A pesar de una inflación más moderada y un mercado cambiario estabilizado, Argentina continúa enfrentando desafíos estructurales de competitividad.
Según el último relevamiento del Instituto de Estudios sobre la Realidad Argentina y Latinoamericana (IERAL), con datos de abril de 2026, el país figura en los primeros puestos de los rankings internacionales de precios medidos en dólares, especialmente en los rubros de indumentaria, calzado y bienes durables.
El costo de vestirse y equiparse
El estudio revela una situación crítica para el bolsillo de los consumidores: Argentina resultó ser el país más caro en el 81% de los bienes durables analizados. En el desglose por productos, la brecha es notable:
- Vestidos de marca internacional: 1° puesto a nivel mundial.
- Zapatillas deportivas: 6° puesto global.
- Jeans (tipo Levi’s 501): 7° puesto en el ranking.
Además de la ropa, otros artículos como freidoras de aire, autos, motos y electrónicos para el hogar presentan precios superiores a todos los demás países incluidos en la comparación. Según el IERAL, este fenómeno se explica por una elevada carga tributaria (IVA, Ingresos Brutos e impuestos específicos) sumada a la protección comercial, que incluye aranceles de importación y restricciones cuantitativas.

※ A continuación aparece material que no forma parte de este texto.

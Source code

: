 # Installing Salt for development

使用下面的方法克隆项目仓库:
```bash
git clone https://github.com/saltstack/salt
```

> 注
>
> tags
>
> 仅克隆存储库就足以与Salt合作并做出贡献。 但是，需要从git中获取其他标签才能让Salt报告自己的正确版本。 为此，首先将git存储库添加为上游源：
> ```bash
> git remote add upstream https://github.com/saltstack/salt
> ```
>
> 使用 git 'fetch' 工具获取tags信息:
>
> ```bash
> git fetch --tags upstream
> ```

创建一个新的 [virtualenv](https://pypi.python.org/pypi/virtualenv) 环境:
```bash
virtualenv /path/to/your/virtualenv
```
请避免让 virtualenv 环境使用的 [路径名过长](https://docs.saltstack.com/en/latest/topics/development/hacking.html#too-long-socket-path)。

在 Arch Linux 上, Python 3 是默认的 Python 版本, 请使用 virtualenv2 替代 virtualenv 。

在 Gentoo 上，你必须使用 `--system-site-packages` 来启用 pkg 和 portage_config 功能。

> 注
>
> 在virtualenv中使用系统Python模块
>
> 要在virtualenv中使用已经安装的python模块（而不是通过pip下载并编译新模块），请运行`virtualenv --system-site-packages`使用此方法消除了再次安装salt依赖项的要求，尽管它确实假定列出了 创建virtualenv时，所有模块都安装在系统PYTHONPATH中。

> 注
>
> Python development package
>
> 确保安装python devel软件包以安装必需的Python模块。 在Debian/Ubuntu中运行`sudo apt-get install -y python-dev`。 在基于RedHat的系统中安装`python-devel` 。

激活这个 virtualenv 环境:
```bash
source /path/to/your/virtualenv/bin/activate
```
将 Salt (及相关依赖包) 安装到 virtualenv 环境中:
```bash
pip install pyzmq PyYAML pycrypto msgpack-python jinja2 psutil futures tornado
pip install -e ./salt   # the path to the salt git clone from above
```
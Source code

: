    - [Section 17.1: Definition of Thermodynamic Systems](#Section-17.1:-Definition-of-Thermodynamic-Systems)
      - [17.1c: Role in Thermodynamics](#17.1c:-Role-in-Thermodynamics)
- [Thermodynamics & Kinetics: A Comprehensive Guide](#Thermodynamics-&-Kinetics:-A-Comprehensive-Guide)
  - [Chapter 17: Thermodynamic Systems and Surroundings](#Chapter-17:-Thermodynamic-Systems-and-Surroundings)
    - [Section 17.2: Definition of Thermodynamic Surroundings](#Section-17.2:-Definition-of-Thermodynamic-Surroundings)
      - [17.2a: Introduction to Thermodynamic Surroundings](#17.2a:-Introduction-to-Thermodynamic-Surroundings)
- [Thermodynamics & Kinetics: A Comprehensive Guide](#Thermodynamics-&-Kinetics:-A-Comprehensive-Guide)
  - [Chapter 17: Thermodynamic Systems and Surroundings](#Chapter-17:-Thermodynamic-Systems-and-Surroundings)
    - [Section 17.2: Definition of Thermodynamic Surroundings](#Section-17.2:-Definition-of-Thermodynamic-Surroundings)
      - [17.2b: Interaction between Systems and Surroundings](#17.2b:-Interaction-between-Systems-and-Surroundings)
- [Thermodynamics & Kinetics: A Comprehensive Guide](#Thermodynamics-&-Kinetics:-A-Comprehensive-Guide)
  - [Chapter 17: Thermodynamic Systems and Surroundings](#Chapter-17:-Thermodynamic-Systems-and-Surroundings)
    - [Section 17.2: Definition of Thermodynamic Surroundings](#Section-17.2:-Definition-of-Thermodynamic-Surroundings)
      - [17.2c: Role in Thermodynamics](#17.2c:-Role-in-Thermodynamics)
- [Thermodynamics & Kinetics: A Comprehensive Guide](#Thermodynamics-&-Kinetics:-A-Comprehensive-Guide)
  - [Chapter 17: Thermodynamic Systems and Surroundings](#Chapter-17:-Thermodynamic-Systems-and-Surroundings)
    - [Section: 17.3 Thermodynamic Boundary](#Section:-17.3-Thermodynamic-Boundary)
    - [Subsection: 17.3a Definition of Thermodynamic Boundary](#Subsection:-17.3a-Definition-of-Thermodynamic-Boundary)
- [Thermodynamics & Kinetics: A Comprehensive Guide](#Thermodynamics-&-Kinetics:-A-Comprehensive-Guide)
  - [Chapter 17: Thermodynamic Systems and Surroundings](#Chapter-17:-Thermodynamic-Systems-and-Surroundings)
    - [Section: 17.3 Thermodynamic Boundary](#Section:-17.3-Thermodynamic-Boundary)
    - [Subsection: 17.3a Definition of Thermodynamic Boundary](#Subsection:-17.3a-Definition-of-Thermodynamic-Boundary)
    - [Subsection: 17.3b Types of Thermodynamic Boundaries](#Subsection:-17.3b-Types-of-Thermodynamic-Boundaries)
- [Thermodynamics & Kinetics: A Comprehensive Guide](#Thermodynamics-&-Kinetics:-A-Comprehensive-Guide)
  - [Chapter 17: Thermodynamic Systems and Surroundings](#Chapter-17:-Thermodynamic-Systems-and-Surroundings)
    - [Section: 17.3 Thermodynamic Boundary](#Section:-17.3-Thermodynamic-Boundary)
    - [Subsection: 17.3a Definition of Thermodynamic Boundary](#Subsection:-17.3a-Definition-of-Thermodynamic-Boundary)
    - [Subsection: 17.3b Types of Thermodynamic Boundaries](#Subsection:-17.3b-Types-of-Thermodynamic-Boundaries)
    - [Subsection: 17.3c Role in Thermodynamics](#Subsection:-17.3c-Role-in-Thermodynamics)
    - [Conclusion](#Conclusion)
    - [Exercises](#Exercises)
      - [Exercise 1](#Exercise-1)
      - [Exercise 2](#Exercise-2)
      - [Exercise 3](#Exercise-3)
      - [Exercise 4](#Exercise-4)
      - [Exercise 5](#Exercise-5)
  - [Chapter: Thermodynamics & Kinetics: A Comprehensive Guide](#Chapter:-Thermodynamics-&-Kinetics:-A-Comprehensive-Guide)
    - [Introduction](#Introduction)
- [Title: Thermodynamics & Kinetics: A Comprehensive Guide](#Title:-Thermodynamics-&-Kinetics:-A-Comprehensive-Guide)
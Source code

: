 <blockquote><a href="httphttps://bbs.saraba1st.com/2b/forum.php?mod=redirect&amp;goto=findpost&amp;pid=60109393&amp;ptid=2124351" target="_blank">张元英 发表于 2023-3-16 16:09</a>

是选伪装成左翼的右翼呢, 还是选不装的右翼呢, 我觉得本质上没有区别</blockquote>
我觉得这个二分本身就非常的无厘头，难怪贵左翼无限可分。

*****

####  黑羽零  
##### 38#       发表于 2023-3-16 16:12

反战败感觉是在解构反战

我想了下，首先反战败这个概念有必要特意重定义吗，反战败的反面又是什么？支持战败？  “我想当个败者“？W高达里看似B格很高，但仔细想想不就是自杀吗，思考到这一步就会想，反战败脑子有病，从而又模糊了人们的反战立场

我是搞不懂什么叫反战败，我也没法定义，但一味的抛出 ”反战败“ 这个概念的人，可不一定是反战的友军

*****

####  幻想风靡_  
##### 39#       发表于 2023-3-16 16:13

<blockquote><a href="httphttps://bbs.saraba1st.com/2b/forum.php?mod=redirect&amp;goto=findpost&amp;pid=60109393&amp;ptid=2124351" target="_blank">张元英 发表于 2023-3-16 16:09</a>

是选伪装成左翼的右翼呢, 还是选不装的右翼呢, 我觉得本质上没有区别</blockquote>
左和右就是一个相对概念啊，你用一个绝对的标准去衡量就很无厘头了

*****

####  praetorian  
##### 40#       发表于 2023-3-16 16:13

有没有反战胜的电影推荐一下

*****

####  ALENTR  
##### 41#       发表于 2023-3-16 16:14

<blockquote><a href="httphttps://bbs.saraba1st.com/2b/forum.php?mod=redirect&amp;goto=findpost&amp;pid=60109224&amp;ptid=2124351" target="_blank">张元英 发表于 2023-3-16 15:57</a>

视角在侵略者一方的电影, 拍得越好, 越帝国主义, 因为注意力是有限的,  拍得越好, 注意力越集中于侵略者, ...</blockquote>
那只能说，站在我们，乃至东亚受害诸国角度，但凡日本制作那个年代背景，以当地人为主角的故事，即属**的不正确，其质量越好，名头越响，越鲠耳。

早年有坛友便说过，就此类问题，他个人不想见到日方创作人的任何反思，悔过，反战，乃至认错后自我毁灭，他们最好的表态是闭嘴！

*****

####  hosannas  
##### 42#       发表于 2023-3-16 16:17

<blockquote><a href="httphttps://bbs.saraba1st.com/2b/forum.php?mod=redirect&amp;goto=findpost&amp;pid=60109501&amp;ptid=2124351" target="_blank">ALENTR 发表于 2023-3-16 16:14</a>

Alimentos y servicios: una realidad dispar
En el sector de alimentos y bebidas, el escenario es más equilibrado. Argentina es más cara que otros mercados en el 47% de los productos, aunque países como Brasil y China siguen ofreciendo precios significativamente menores en la mayoría de las categorías. Mientras que el queso, el arroz y las papas son competitivos, el agua mineral y la cerveza nacional se encuentran entre los artículos más costosos.
Por el contrario, los servicios representan el segmento donde Argentina es más barata frente a las economías desarrolladas. El transporte urbano, la nafta, las cuotas de gimnasio, el taxi y la educación preescolar se mantienen con precios competitivos en términos de dólares.
El factor cambiario y el Índice Big Mac
El informe también analiza la competitividad a través del tipo de cambio real, el cual se ubicó en abril un 28% por debajo de su promedio histórico de largo plazo, lo que refleja una apreciación de la moneda local.
Como referencia adicional, el Índice Big Mac mostró que en enero de 2026 la hamburguesa costaba US$ 5,5 en Argentina. Este valor está alineado con el promedio latinoamericano (solo un 6% por encima del promedio global), pero el estudio destaca que Argentina ostenta el récord de mayor volatilidad de precios en este índice entre los años 2000 y 2026.
Perspectivas a futuro
El análisis concluye que, si bien la apertura gradual de importaciones y algunas bajas de impuestos comenzó a reducir ciertas brechas, persisten problemas de fondo en los productos industriales.
Hacia adelante, el IERAL advierte que el auge de exportaciones en sectores como el petróleo, gas y minería podría presionar hacia un tipo de cambio real aún más apreciado, lo que obligaría a mejorar la competitividad por vías distintas a la devaluación.